Another suggestion was to use Social Media as an alternative to call centres, with call centre staff being accessible via twitter and instance messenger as alternatives to expensive call centres – expanding on the benefits of having a self help forum, cutting down on the costs of common queries clogging up call centres.
Different needs were identified in customer support – some brands had similar queries all the time so needed to build up a repository of knowledge; others had constantly changing questions that needed a more dynamical method. This would affect which method would be favoured – a large static knowledge base could only need a good tagging/search function, where as the more dynamic problems would benefit most from customer access to technical staff in an easy and regulated manner.
One potential problem about online support would be if an issue isn't responded to quickly. The expectation online is for near instant response, so if that isn't there a negative experience could result. Be prepared to back up your decisions with enough investment in resources, but wait until you have data to put your resources in the right place.

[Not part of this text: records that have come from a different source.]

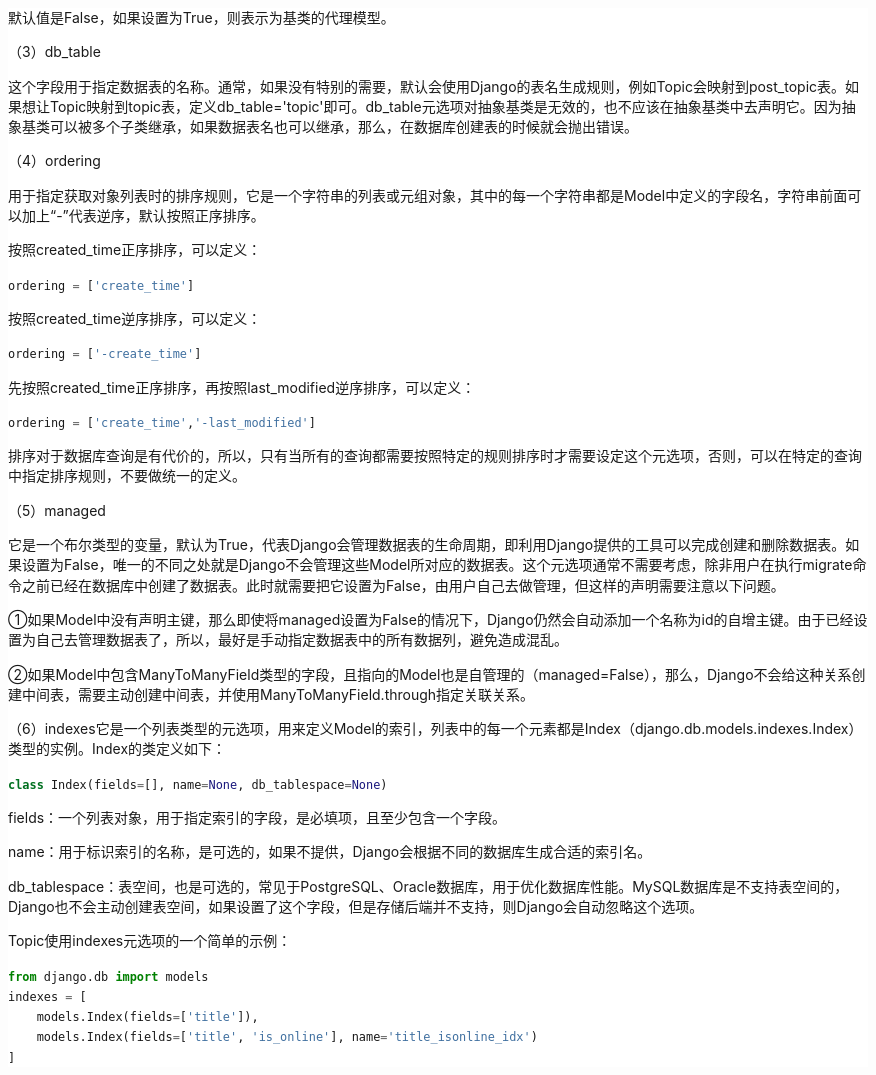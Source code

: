 默认值是False，如果设置为True，则表示为基类的代理模型。

（3）db_table

这个字段用于指定数据表的名称。通常，如果没有特别的需要，默认会使用Django的表名生成规则，例如Topic会映射到post_topic表。如果想让Topic映射到topic表，定义db_table='topic'即可。db_table元选项对抽象基类是无效的，也不应该在抽象基类中去声明它。因为抽象基类可以被多个子类继承，如果数据表名也可以继承，那么，在数据库创建表的时候就会抛出错误。

（4）ordering

用于指定获取对象列表时的排序规则，它是一个字符串的列表或元组对象，其中的每一个字符串都是Model中定义的字段名，字符串前面可以加上“-”代表逆序，默认按照正序排序。

按照created_time正序排序，可以定义：

```python
ordering = ['create_time']
```

按照created_time逆序排序，可以定义：

```python
ordering = ['-create_time']
```

先按照created_time正序排序，再按照last_modified逆序排序，可以定义：

```python
ordering = ['create_time','-last_modified']
```

排序对于数据库查询是有代价的，所以，只有当所有的查询都需要按照特定的规则排序时才需要设定这个元选项，否则，可以在特定的查询中指定排序规则，不要做统一的定义。

（5）managed

它是一个布尔类型的变量，默认为True，代表Django会管理数据表的生命周期，即利用Django提供的工具可以完成创建和删除数据表。如果设置为False，唯一的不同之处就是Django不会管理这些Model所对应的数据表。这个元选项通常不需要考虑，除非用户在执行migrate命令之前已经在数据库中创建了数据表。此时就需要把它设置为False，由用户自己去做管理，但这样的声明需要注意以下问题。

①如果Model中没有声明主键，那么即使将managed设置为False的情况下，Django仍然会自动添加一个名称为id的自增主键。由于已经设置为自己去管理数据表了，所以，最好是手动指定数据表中的所有数据列，避免造成混乱。

②如果Model中包含ManyToManyField类型的字段，且指向的Model也是自管理的（managed=False），那么，Django不会给这种关系创建中间表，需要主动创建中间表，并使用ManyToManyField.through指定关联关系。

（6）indexes它是一个列表类型的元选项，用来定义Model的索引，列表中的每一个元素都是Index（django.db.models.indexes.Index）类型的实例。Index的类定义如下：

```python
class Index(fields=[], name=None, db_tablespace=None)
```

fields：一个列表对象，用于指定索引的字段，是必填项，且至少包含一个字段。

name：用于标识索引的名称，是可选的，如果不提供，Django会根据不同的数据库生成合适的索引名。

db_tablespace：表空间，也是可选的，常见于PostgreSQL、Oracle数据库，用于优化数据库性能。MySQL数据库是不支持表空间的，Django也不会主动创建表空间，如果设置了这个字段，但是存储后端并不支持，则Django会自动忽略这个选项。

Topic使用indexes元选项的一个简单的示例：

```python
from django.db import models
indexes = [
	models.Index(fields=['title']),
	models.Index(fields=['title', 'is_online'], name='title_isonline_idx')
]
```
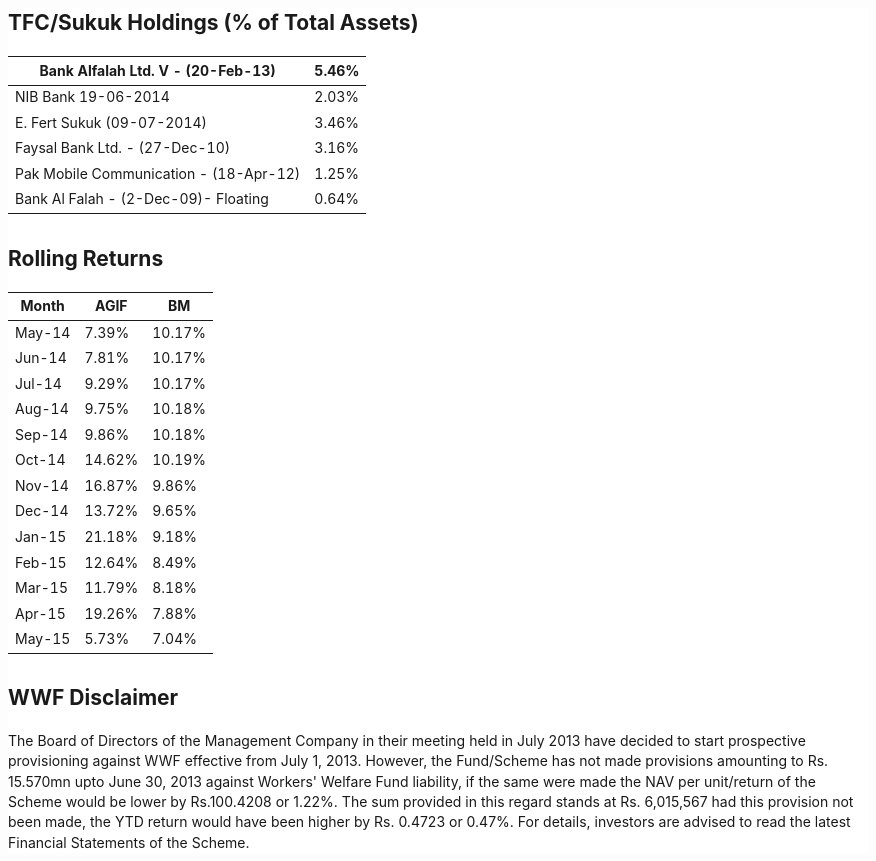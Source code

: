 ## TFC/Sukuk Holdings (% of Total Assets)

| Bank Alfalah Ltd. V - (20-Feb-13)      | 5.46% |
| -------------------------------------- | ----- |
| NIB Bank 19-06-2014                    | 2.03% |
| E. Fert Sukuk (09-07-2014)             | 3.46% |
| Faysal Bank Ltd. - (27-Dec-10)         | 3.16% |
| Pak Mobile Communication - (18-Apr-12) | 1.25% |
| Bank Al Falah - (2-Dec-09)- Floating   | 0.64% |

## Rolling Returns

| Month  | AGIF   | BM     |
| ------ | ------ | ------ |
| May-14 | 7.39%  | 10.17% |
| Jun-14 | 7.81%  | 10.17% |
| Jul-14 | 9.29%  | 10.17% |
| Aug-14 | 9.75%  | 10.18% |
| Sep-14 | 9.86%  | 10.18% |
| Oct-14 | 14.62% | 10.19% |
| Nov-14 | 16.87% | 9.86%  |
| Dec-14 | 13.72% | 9.65%  |
| Jan-15 | 21.18% | 9.18%  |
| Feb-15 | 12.64% | 8.49%  |
| Mar-15 | 11.79% | 8.18%  |
| Apr-15 | 19.26% | 7.88%  |
| May-15 | 5.73%  | 7.04%  |

## WWF Disclaimer

The Board of Directors of the Management Company in their meeting held in July 2013 have decided to start prospective provisioning against WWF effective from July 1, 2013. However, the Fund/Scheme has not made provisions amounting to Rs. 15.570mn upto June 30, 2013 against Workers' Welfare Fund liability, if the same were made the NAV per unit/return of the Scheme would be lower by Rs.100.4208 or 1.22%. The sum provided in this regard stands at Rs. 6,015,567 had this provision not been made, the YTD return would have been higher by Rs. 0.4723 or 0.47%. For details, investors are advised to read the latest Financial Statements of the Scheme.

To carry out any social media project, the first part of a campaign should be about listening and finding the issues where you can make the most impact – the aptly named “passion points” are the areas that ignite a community, and can be demographic independent. Once those points are identified, then invest heavily. This differs from other marketing spends where the majority of budget may be spent setting up.
What are you scared of?
Dangers of tinkering with Social Media identified were fatigue with the medium by using it without a strategy, and also using junior level staff to represent your brand online can be dangerous – session planning was also identified as a potential pitfall, not letting it fall on one employee who could at any point leave.
Summary
The session seemed to concentrate mostly on using social media as a customer retention device rather than driving new business to a site. A few take-aways from the session for me were:
1) Monitoring: General agreement was that listening and monitoring brand chatter was a necessary and easy first step, with monitoring tools such as Addictomatic, RSS or Google Alerts being good free tools.
2) Empower existing customers: Social media offers excellent opportunities to support customer retention. This involves helping existing customers, answering general queries and making syndication of your content as easy as possible. It is here that authenticity and helpfulness, tone of voice and branding are vital; employees must be well equipped since they are (virtual) public facing. A social media policy for employees would be a good internal action. Metrics of success focus on how many customers have positive experience to repeat business, and word of mouth recommendations.
3) New customer acquisition: The next more involved step involves stepping out beyond your existing user base and attracting new custom. Viral campaigns, linkbait and killer content all helps in this department. This builds on the above, since customers who have positive experiences promote the company via word of mouth, as well as via the multitude of ways these days someone can share videos, links and pictures on the web via widgets and social media chicklets. This strand also has the best potential to aid SEO with the creation of high volumes of editorial, natural links.
Kinda hard to not put it all on one person, dont you think? At least, not and avoid tons of overlap. How do you break up the work so they're not all just doing the same thing and being backups of each other?